We need to rethink retention strategies and traditional career pathways. Are we providing the support, stretch, and structure that future leaders need to truly step up? It’s time for more honest career conversations, ones that explore aspiration, build confidence, and connect people with a vision of leadership they can engage with.

High potential or high profile?

We need to take an honest look at how we are identifying “high potentials”.
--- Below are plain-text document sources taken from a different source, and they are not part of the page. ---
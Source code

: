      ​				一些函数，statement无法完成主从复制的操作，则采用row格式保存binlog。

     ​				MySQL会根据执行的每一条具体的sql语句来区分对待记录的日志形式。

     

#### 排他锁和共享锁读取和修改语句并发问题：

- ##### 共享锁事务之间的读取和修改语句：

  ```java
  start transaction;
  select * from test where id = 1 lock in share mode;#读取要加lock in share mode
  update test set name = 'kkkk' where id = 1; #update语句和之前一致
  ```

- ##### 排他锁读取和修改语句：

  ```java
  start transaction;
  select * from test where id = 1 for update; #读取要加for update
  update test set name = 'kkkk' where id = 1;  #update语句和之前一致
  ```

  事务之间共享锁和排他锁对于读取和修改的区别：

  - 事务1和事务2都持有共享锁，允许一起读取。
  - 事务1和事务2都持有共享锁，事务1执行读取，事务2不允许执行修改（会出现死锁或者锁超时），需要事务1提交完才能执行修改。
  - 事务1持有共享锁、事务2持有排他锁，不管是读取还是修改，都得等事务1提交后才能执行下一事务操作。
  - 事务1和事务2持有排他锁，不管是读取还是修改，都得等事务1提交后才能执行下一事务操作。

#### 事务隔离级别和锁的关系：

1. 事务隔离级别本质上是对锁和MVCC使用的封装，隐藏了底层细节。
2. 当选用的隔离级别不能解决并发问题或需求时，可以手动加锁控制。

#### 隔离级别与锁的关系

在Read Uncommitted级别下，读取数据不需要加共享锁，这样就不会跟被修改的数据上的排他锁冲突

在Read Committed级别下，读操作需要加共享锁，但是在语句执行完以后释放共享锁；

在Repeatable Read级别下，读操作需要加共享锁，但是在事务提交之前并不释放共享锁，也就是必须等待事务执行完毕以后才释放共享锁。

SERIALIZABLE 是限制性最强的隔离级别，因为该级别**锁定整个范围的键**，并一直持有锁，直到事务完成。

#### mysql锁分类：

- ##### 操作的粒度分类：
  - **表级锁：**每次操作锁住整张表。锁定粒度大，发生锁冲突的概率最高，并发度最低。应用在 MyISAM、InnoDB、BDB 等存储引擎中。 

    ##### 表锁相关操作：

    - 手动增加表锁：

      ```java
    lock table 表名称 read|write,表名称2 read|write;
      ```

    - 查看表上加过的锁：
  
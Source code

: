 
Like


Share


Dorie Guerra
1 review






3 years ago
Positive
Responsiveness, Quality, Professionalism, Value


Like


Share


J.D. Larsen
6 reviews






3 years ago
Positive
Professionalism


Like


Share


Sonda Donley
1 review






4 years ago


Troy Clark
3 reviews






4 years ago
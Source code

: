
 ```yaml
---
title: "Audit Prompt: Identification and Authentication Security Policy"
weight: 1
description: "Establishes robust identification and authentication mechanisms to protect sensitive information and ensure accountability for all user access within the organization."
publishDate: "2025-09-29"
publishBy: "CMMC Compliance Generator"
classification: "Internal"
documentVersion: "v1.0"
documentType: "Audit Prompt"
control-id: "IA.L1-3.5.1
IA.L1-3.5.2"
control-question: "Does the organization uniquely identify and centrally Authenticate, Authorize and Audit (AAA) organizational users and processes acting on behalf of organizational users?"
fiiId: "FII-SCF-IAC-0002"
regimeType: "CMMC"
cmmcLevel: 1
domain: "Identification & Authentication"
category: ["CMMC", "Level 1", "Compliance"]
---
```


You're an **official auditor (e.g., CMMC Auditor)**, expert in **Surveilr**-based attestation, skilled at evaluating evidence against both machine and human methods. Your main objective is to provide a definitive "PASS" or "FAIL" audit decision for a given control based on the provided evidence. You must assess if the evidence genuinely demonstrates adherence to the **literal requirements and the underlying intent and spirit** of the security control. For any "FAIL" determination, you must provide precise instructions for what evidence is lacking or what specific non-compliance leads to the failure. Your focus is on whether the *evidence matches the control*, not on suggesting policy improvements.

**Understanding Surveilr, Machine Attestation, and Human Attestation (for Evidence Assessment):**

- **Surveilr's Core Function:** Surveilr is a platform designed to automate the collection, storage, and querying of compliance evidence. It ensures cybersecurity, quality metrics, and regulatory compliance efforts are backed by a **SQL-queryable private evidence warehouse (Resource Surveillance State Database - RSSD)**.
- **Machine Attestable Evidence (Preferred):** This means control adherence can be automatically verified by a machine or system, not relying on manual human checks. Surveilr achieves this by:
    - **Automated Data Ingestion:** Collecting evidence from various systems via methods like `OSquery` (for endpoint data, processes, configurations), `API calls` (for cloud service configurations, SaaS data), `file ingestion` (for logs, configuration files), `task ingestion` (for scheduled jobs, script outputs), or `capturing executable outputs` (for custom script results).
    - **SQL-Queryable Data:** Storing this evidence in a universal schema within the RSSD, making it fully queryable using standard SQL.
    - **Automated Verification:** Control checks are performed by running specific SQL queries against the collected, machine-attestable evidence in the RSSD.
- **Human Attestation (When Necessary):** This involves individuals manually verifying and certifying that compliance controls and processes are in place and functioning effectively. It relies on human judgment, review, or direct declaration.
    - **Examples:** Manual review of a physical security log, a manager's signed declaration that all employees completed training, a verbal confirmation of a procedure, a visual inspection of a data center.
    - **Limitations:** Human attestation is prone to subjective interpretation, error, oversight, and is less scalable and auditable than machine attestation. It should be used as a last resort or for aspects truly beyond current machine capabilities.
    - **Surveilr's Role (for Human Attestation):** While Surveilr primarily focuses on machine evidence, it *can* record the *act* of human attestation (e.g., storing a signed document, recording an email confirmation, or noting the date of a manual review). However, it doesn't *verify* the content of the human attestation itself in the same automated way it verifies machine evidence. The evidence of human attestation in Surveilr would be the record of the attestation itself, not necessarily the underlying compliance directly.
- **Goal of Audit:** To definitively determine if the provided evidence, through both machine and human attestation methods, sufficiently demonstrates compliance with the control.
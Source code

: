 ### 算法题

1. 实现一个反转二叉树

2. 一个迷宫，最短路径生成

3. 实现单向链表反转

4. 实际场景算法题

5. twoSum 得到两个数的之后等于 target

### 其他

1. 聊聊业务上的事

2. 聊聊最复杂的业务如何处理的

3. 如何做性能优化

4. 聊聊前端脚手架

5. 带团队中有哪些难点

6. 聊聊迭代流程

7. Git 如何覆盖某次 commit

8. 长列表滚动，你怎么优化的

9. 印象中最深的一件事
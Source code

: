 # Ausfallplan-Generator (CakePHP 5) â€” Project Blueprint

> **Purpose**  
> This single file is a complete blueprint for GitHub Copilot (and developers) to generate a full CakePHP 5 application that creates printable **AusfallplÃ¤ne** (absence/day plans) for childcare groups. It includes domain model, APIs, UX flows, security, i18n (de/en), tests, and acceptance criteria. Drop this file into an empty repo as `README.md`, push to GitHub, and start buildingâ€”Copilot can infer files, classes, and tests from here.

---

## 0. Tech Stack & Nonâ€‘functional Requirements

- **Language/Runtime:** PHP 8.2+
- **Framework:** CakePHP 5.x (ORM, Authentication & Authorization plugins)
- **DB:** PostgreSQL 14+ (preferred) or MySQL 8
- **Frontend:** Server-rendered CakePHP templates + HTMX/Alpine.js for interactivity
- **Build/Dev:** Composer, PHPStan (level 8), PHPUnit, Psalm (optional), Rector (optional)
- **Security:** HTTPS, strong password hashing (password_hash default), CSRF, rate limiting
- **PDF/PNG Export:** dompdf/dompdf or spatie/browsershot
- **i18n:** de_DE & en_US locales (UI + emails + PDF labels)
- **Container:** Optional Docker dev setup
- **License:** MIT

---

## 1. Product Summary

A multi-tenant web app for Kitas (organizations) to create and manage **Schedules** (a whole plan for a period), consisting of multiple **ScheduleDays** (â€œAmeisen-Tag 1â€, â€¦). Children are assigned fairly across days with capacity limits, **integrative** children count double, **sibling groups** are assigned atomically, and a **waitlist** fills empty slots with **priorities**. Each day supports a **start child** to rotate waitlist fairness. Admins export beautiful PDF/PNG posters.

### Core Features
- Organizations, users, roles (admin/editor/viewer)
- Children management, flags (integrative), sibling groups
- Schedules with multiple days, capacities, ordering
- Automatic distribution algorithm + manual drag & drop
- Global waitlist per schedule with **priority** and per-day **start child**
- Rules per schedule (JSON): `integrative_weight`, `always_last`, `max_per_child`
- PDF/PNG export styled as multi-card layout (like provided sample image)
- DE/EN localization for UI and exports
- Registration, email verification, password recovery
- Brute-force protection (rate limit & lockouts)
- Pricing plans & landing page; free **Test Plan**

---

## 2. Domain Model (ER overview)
  • Visibility bias means the loudest voices get noticed, while quietly strategic thinkers are often overlooked
  • Lack of clear and transparent criteria leads to inconsistent decisions
  •  Performance ≠ Potential. Technical brilliance and high billable hours don’t equate to the potential for a leadership role

What’s missing?

  • Clear, future-fit definitions of leadership potential
  • Evidence-based tools to differentiate potential from performance
  • Development focused on commercial capability, emotional intelligence, and strategic agility

The way forward

To identify and grow the capability needed to future-proof your firm, it’s time to do some things differently:

Here’s how to position talent and succession planning for long-term impact:

  1. Create a Growth Culture: to build a succession approach with longevity drive a broaden the mindset of “development is vertical promotion” through continuous on-the-job learning and exposure to stretch experiences to trigger aspiration and build readiness.
  2. Define the Framework: differentiating performance and future potential can be hard. Defined potential criteria provide the clarity and robustness required to minimise unconscious bias and subjective decisions.
  3. Conduct Objective Evaluation: thorough evaluation against defined criteria is essential to gain objective insights. Outputs support succession judgements and inform individual development planning.
  4. Deliver On-going Development: on-going development action is critical for the succession plan to future proof leadership continuity and capability development.

Professional services are changing. The way we develop talent and plan succession needs to change too.